返り花人とは迷ふものなりと
「方円」2023年2月号円象集掲載。
何度か紹介した季語かもしれないが、改めて。
「返り花」とは、小春日の暖かい気候に誘われて、季節外れの花が再び咲く事。一般的には「帰り花」と書く事が多い。「忘れ花」「狂い咲き」とも呼ばれる。俳句では専ら桜の事を指すが、他にツツジや山吹などもこう呼ばれる。いつも散歩するコースの近くに中学校があり、その通学路に桜並木がある。大方冬には裸木になっているが、時折咲いている花もある。ちらほらと咲いている花は、どことなく遠慮がちに見える。この時私は悩み、落ち込んでいたのだろう。恥ずかしながらその時の自分の心理状況は忘れてしまったが、みんな悩みながら生きているんだと、妙に納得したのは何となく覚えている。そんな情景と心理状態を詠んだ句。

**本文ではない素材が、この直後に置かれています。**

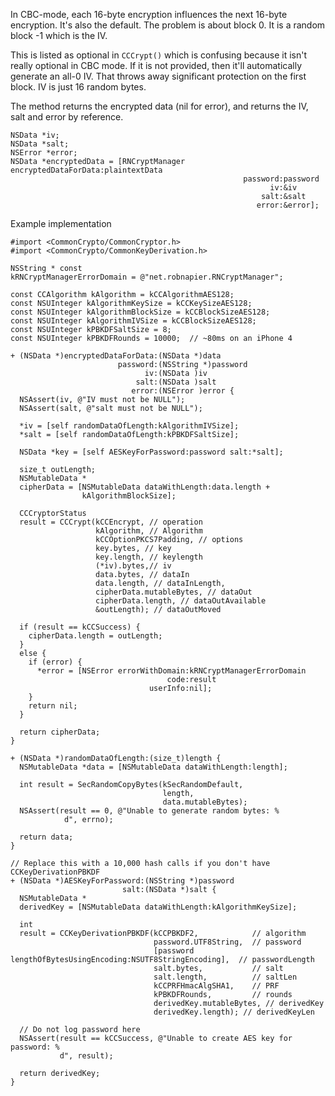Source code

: In CBC-mode, each 16-byte encryption influences the next 16-byte encryption. It's also the default. The problem is about block 0. It is a random block -1 which is the IV.

This is listed as optional in `CCCrypt()` which is confusing because it isn't really optional in CBC mode. If it is not provided, then it'll automatically generate an all-0 IV. That throws away significant protection on the first block. IV is just 16 random bytes.

The method returns the encrypted data (nil for error), and returns the IV, salt and error by reference.

    NSData *iv;
    NSData *salt;
    NSError *error;
    NSData *encryptedData = [RNCryptManager encryptedDataForData:plaintextData
                                                        password:password
                                                              iv:&iv
                                                            salt:&salt
                                                           error:&error];

Example implementation

    #import <CommonCrypto/CommonCryptor.h>
    #import <CommonCrypto/CommonKeyDerivation.h>

    NSString * const
    kRNCryptManagerErrorDomain = @"net.robnapier.RNCryptManager";

    const CCAlgorithm kAlgorithm = kCCAlgorithmAES128;
    const NSUInteger kAlgorithmKeySize = kCCKeySizeAES128;
    const NSUInteger kAlgorithmBlockSize = kCCBlockSizeAES128;
    const NSUInteger kAlgorithmIVSize = kCCBlockSizeAES128;
    const NSUInteger kPBKDFSaltSize = 8;
    const NSUInteger kPBKDFRounds = 10000;  // ~80ms on an iPhone 4

    + (NSData *)encryptedDataForData:(NSData *)data
                            password:(NSString *)password
                                  iv:(NSData )iv
                                salt:(NSData )salt
                               error:(NSError )error {
      NSAssert(iv, @"IV must not be NULL");
      NSAssert(salt, @"salt must not be NULL");

      *iv = [self randomDataOfLength:kAlgorithmIVSize];
      *salt = [self randomDataOfLength:kPBKDFSaltSize];

      NSData *key = [self AESKeyForPassword:password salt:*salt];

      size_t outLength;
      NSMutableData *
      cipherData = [NSMutableData dataWithLength:data.length +
                    kAlgorithmBlockSize];

      CCCryptorStatus
      result = CCCrypt(kCCEncrypt, // operation
                       kAlgorithm, // Algorithm
                       kCCOptionPKCS7Padding, // options
                       key.bytes, // key
                       key.length, // keylength
                       (*iv).bytes,// iv
                       data.bytes, // dataIn
                       data.length, // dataInLength,
                       cipherData.mutableBytes, // dataOut
                       cipherData.length, // dataOutAvailable
                       &outLength); // dataOutMoved

      if (result == kCCSuccess) {
        cipherData.length = outLength;
      }
      else {
        if (error) {
          *error = [NSError errorWithDomain:kRNCryptManagerErrorDomain
                                       code:result
                                   userInfo:nil];
        }
        return nil;
      }

      return cipherData;
    }

    + (NSData *)randomDataOfLength:(size_t)length {
      NSMutableData *data = [NSMutableData dataWithLength:length];

      int result = SecRandomCopyBytes(kSecRandomDefault,
                                      length,
                                      data.mutableBytes);
      NSAssert(result == 0, @"Unable to generate random bytes: %
                d", errno);

      return data;
    }

    // Replace this with a 10,000 hash calls if you don't have CCKeyDerivationPBKDF
    + (NSData *)AESKeyForPassword:(NSString *)password
                             salt:(NSData *)salt {
      NSMutableData *
      derivedKey = [NSMutableData dataWithLength:kAlgorithmKeySize];

      int
      result = CCKeyDerivationPBKDF(kCCPBKDF2,            // algorithm
                                    password.UTF8String,  // password
                                    [password lengthOfBytesUsingEncoding:NSUTF8StringEncoding],  // passwordLength
                                    salt.bytes,           // salt
                                    salt.length,          // saltLen
                                    kCCPRFHmacAlgSHA1,    // PRF
                                    kPBKDFRounds,         // rounds
                                    derivedKey.mutableBytes, // derivedKey
                                    derivedKey.length); // derivedKeyLen

      // Do not log password here
      NSAssert(result == kCCSuccess, @"Unable to create AES key for password: %
               d", result);

      return derivedKey;
    }
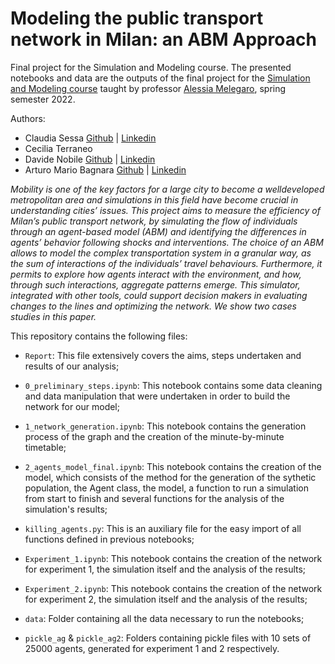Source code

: # Modeling the public transport network in Milan: an ABM Approach
Final project for the Simulation and Modeling course.
The presented notebooks and data are the outputs of the final project for the [Simulation and Modeling course](https://didattica.unibocconi.eu/ts/tsn_anteprima.php?cod_ins=20599&anno=2022&IdPag=6163) taught by professor [Alessia Melegaro](https://scholar.google.com/citations?user=K0yyigMAAAAJ&hl=it&oi=ao), spring semester 2022.

Authors:
- Claudia Sessa [Github](https://github.com/sesclaud) | [Linkedin](https://www.linkedin.com/in/claudiasessa/)
- Cecilia Terraneo
- Davide Nobile [Github](https://github.com/davnobile) | [Linkedin](https://www.linkedin.com/in/davide-nobile-0938301b1/)
- Arturo Mario Bagnara [Github](https://github.com/arturo-bagnara) | [Linkedin](https://www.linkedin.com/in/arturo-mario-bagnara/)

_Mobility is one of the key factors for a large city to become a welldeveloped metropolitan area and simulations in this field have become crucial in understanding cities’ issues. This project aims to measure the efficiency of Milan’s public transport network, by simulating the flow of individuals through an agent-based model (ABM) and identifying the differences in agents’ behavior following shocks and interventions. The choice of an ABM allows to model the complex transportation system in a granular way, as the sum of interactions of the individuals’ travel behaviours. Furthermore, it permits to explore how agents interact with the environment, and how, through such interactions, aggregate patterns emerge. This simulator, integrated with other tools, could support decision makers in evaluating changes to the lines and optimizing the network. We show two cases studies in this paper._

This repository contains the following files:

- `Report`: This file extensively covers the aims, steps undertaken and results of our analysis;

- `0_preliminary_steps.ipynb`: This notebook contains some data cleaning and data manipulation that were undertaken in order to build the network for our model;

- `1_network_generation.ipynb`: This notebook contains the generation process of the graph and the creation of the minute-by-minute timetable;

- `2_agents_model_final.ipynb`: This notebook contains the creation of the model, which consists of the method for the generation of the sythetic population, the Agent class, the model, a function to run a simulation from start to finish and several functions for the analysis of the simulation's results;

- `killing_agents.py`: This is an auxiliary file for the easy import of all functions defined in previous notebooks;

- `Experiment_1.ipynb`: This notebook contains the creation of the network for experiment 1, the simulation itself and the analysis of the results;

- `Experiment_2.ipynb`: This notebook contains the creation of the network for experiment 2, the simulation itself and the analysis of the results;

- `data`: Folder containing all the data necessary to run the notebooks;

- `pickle_ag` & `pickle_ag2`: Folders containing pickle files with 10 sets of 25000 agents, generated for experiment 1 and 2 respectively.
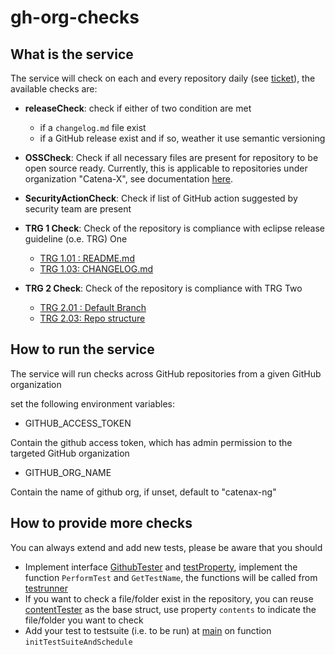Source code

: # gh-org-checks

## What is the service

The service will check on each and every repository daily (see [ticket](https://jira.catena-x.net/browse/A1ODT-504)), the available checks are:


- **releaseCheck**:
  check if either of two condition are met
    - if a `changelog.md` file exist
    - if a GitHub release exist and if so, weather it use semantic versioning


- **OSSCheck**: Check if all necessary files are present for repository to be open source ready. Currently, this is 
  applicable to repositories under organization "Catena-X", see documentation [here](https://github.com/catenax-ng/foss-example).
- **SecurityActionCheck**: Check if list of GitHub action suggested by security team are present
- **TRG 1 Check**: Check of the repository is compliance with eclipse release guideline (o.e. TRG) One
  - [TRG 1.01 : README.md](https://eclipse-tractusx.github.io/docs/release/trg-1/trg-1-1)
  - [TRG 1.03: CHANGELOG.md](https://eclipse-tractusx.github.io/docs/release/trg-1/trg-1-3)
- **TRG 2 Check**: Check of the repository is compliance with TRG Two
  - [TRG 2.01 : Default Branch](https://eclipse-tractusx.github.io/docs/release/trg-2/trg-2-1)
  - [TRG 2.03: Repo structure](https://eclipse-tractusx.github.io/docs/release/trg-2/trg-2-3)

## How to run the service
The service will run checks across GitHub repositories from a given GitHub organization

set the following environment variables:

- GITHUB_ACCESS_TOKEN
  
Contain the github access token, which has admin permission to the targeted GitHub organization

- GITHUB_ORG_NAME 

Contain the name of github org, if unset, default to "catenax-ng"


## How to provide more checks

You can always extend and add new tests, please be aware that you should

- Implement interface [GithubTester](pkg/testers/githubTester.go) and [testProperty](pkg/testers/testProperty.go), implement the function `PerformTest` and `GetTestName`, the functions will be called from [testrunner](pkg/testrunner/testRunner.go)
- If you want to check a file/folder exist in the repository, you can reuse [contentTester](pkg/testers/contentTester.go) as the base struct, use property `contents` to indicate the file/folder you want to check
- Add your test to testsuite (i.e. to be run) at [main](main.go) on function `initTestSuiteAndSchedule`
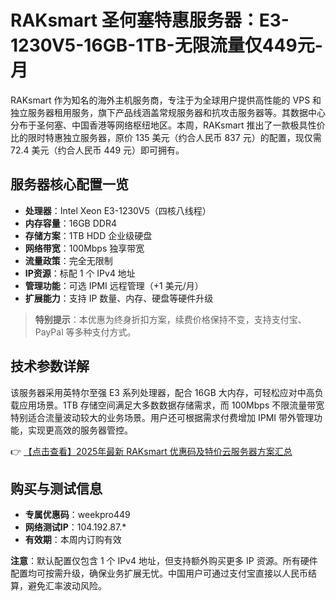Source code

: # RAKsmart 圣何塞特惠服务器：E3-1230V5-16GB-1TB-无限流量仅449元-月

RAKsmart 作为知名的海外主机服务商，专注于为全球用户提供高性能的 VPS 和独立服务器租用服务，旗下产品线涵盖常规服务器和抗攻击服务器等。其数据中心分布于圣何塞、中国香港等网络枢纽地区。本周，RAKsmart 推出了一款极具性价比的限时特惠独立服务器，原价 135 美元（约合人民币 837 元）的配置，现仅需 72.4 美元（约合人民币 449 元）即可拥有。

## 服务器核心配置一览

- **处理器**：Intel Xeon E3-1230V5（四核八线程）
- **内存容量**：16GB DDR4
- **存储方案**：1TB HDD 企业级硬盘
- **网络带宽**：100Mbps 独享带宽
- **流量政策**：完全无限制
- **IP资源**：标配 1 个 IPv4 地址
- **管理功能**：可选 IPMI 远程管理（+1 美元/月）
- **扩展能力**：支持 IP 数量、内存、硬盘等硬件升级

> **特别提示**：本优惠为终身折扣方案，续费价格保持不变，支持支付宝、PayPal 等多种支付方式。

## 技术参数详解

该服务器采用英特尔至强 E3 系列处理器，配合 16GB 大内存，可轻松应对中高负载应用场景。1TB 存储空间满足大多数数据存储需求，而 100Mbps 不限流量带宽特别适合流量波动较大的业务场景。用户还可根据需求付费增加 IPMI 带外管理功能，实现更高效的服务器管控。

👉 [【点击查看】2025年最新 RAKsmart 优惠码及特价云服务器方案汇总](https://bit.ly/raksmart)

## 购买与测试信息

- **专属优惠码**：weekpro449
- **网络测试IP**：104.192.87.*
- **有效期**：本周内订购有效

**注意**：默认配置仅包含 1 个 IPv4 地址，但支持额外购买更多 IP 资源。所有硬件配置均可按需升级，确保业务扩展无忧。中国用户可通过支付宝直接以人民币结算，避免汇率波动风险。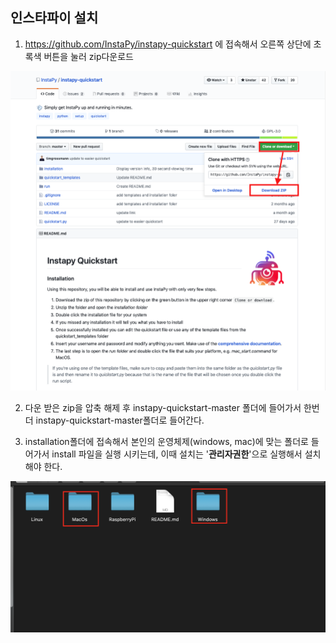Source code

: ## 인스타파이 설치



1. https://github.com/InstaPy/instapy-quickstart 에 접속해서 오른쪽 상단에 초록색 버튼을 눌러 zip다운로드

![](./src/instapy-install.png)

2. 다운 받은 zip을 압축 해제 후 instapy-quickstart-master 폴더에 들어가서 한번 더 instapy-quickstart-master폴더로 들어간다.

3. installation폴더에 접속해서 본인의 운영체제(windows, mac)에 맞는 폴더로 들어가서 install 파일을 실행 시키는데, 이때 설치는 '**관리자권한**'으로 실행해서 설치 해야 한다.

![](./src/instapy-install-fordler.png)



 
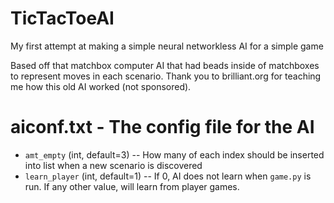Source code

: # TicTacToeAI
My first attempt at making a simple neural networkless AI for a simple game

Based off that matchbox computer AI that had beads inside of matchboxes to represent moves in each scenario. Thank you to brilliant.org for teaching me how this old AI worked (not sponsored).

# aiconf.txt - The config file for the AI
- `amt_empty` (int, default=3) -- How many of each index should be inserted into list when a new scenario is discovered
- `learn_player` (int, default=1) -- If 0, AI does not learn when `game.py` is run. If any other value, will learn from player games.
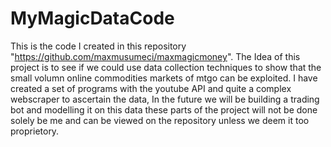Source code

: # MyMagicDataCode
This is the code I created in this repository "https://github.com/maxmusumeci/maxmagicmoney". 
The Idea of this project is to see if we could use data collection techniques to show that the small volumn online commodities markets of mtgo can be exploited. 
I have created a set of programs with the youtube API and quite a complex webscraper to ascertain the data, In the future we will be building a trading bot and modelling it on this data these parts of the project will not be done solely be me and can be viewed on the repository unless we deem it too proprietory. 
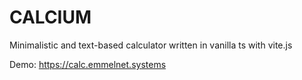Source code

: # CALCIUM

Minimalistic and text-based calculator written in vanilla ts with vite.js 

Demo: https://calc.emmelnet.systems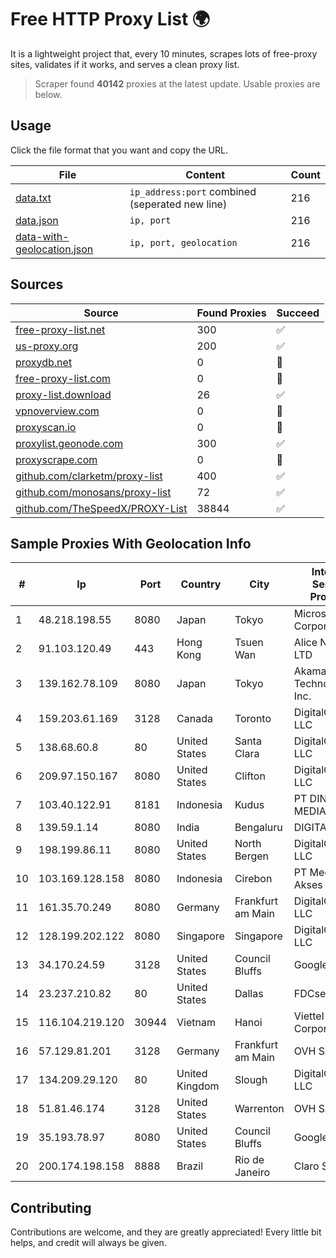 
# Free HTTP Proxy List 🌍

It is a lightweight project that, every 10 minutes, scrapes lots of free-proxy sites, validates if it works, and serves a clean proxy list.


> Scraper found **40142** proxies at the latest update. Usable proxies are below.

## Usage

Click the file format that you want and copy the URL.


|File|Content|Count|
|----|-------|-----|
|[data.txt](https://raw.githubusercontent.com/themiralay/Proxy-List-World/master/data.txt)|`ip_address:port` combined (seperated new line)|216|
|[data.json](https://raw.githubusercontent.com/themiralay/Proxy-List-World/master/data.json)|`ip, port`|216|
|[data-with-geolocation.json](https://raw.githubusercontent.com/themiralay/Proxy-List-World/master/data-with-geolocation.json)|`ip, port, geolocation`|216|

## Sources

|Source|Found Proxies|Succeed|
|------|-------------|-------|
|[free-proxy-list.net](https://free-proxy-list.net)|300|✅|
|[us-proxy.org](https://www.us-proxy.org)|200|✅|
|[proxydb.net](http://proxydb.net)|0|🚫|
|[free-proxy-list.com](https://free-proxy-list.com/?page=&port=&type%5B%5D=http&type%5B%5D=https&up_time=0&search=Search)|0|🚫|
|[proxy-list.download](https://www.proxy-list.download/HTTP)|26|✅|
|[vpnoverview.com](https://vpnoverview.com/privacy/anonymous-browsing/free-proxy-servers)|0|🚫|
|[proxyscan.io](https://www.proxyscan.io)|0|🚫|
|[proxylist.geonode.com](https://proxylist.geonode.com/api/proxy-list?limit=300&page=1&sort_by=lastChecked&sort_type=desc&protocols=http,https)|300|✅|
|[proxyscrape.com](https://api.proxyscrape.com/v2/?request=displayproxies&protocol=http&timeout=10000&country=all&ssl=all&anonymity=all)|0|🚫|
|[github.com/clarketm/proxy-list](https://raw.githubusercontent.com/clarketm/proxy-list/master/proxy-list-raw.txt)|400|✅|
|[github.com/monosans/proxy-list](https://raw.githubusercontent.com/monosans/proxy-list/main/proxies/http.txt)|72|✅|
|[github.com/TheSpeedX/PROXY-List](https://raw.githubusercontent.com/TheSpeedX/PROXY-List/master/http.txt)|38844|✅|


## Sample Proxies With Geolocation Info

|#|Ip|Port|Country|City|Internet Service Provider|
|-|--|----|-------|----|-------------------------|
|1|48.218.198.55|8080|Japan|Tokyo|Microsoft Corporation|
|2|91.103.120.49|443|Hong Kong|Tsuen Wan|Alice Networks LTD|
|3|139.162.78.109|8080|Japan|Tokyo|Akamai Technologies, Inc.|
|4|159.203.61.169|3128|Canada|Toronto|DigitalOcean, LLC|
|5|138.68.60.8|80|United States|Santa Clara|DigitalOcean, LLC|
|6|209.97.150.167|8080|United States|Clifton|DigitalOcean, LLC|
|7|103.40.122.91|8181|Indonesia|Kudus|PT DINAMIKA MEDIAKOM|
|8|139.59.1.14|8080|India|Bengaluru|DIGITALOCEAN|
|9|198.199.86.11|8080|United States|North Bergen|DigitalOcean, LLC|
|10|103.169.128.158|8080|Indonesia|Cirebon|PT Media Akses Data|
|11|161.35.70.249|8080|Germany|Frankfurt am Main|DigitalOcean, LLC|
|12|128.199.202.122|8080|Singapore|Singapore|DigitalOcean, LLC|
|13|34.170.24.59|3128|United States|Council Bluffs|Google LLC|
|14|23.237.210.82|80|United States|Dallas|FDCservers.net|
|15|116.104.219.120|30944|Vietnam|Hanoi|Viettel Corporation|
|16|57.129.81.201|3128|Germany|Frankfurt am Main|OVH SAS|
|17|134.209.29.120|80|United Kingdom|Slough|DigitalOcean, LLC|
|18|51.81.46.174|3128|United States|Warrenton|OVH SAS|
|19|35.193.78.97|8080|United States|Council Bluffs|Google LLC|
|20|200.174.198.158|8888|Brazil|Rio de Janeiro|Claro S.A.|



## Contributing

Contributions are welcome, and they are greatly appreciated! Every
little bit helps, and credit will always be given.

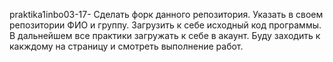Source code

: praktika1inbo03-17-
Сделать форк данного репозитория. Указать в своем репозитории ФИО и группу. Загрузить к себе исходный код программы. В дальнейшем все практики загружать к себе в акаунт. Буду заходить к какждому на страницу и смотреть выполнение работ.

今年は例年より気温が高い日が続き、畦道には未だにアカマンマが色付いていた、カンナの花がまだ咲いていたりする。最近になって、漸く冬らしい気候になった。今日もこの寒い中咲いている桜を見たが、果たして「帰り花」なのか「咲き残り」なのか。どちらにしても、こんな寒さの中で咲いている事に感銘を覚える。今日見た桜も小さく、向こうを向いていた。「咲く時期を間違った。自分は場違いだ」とでも言いたげに。気休めかもしれないが、「そんな事はない」と言いたい。どんな生物も生物社会の一部なのだから。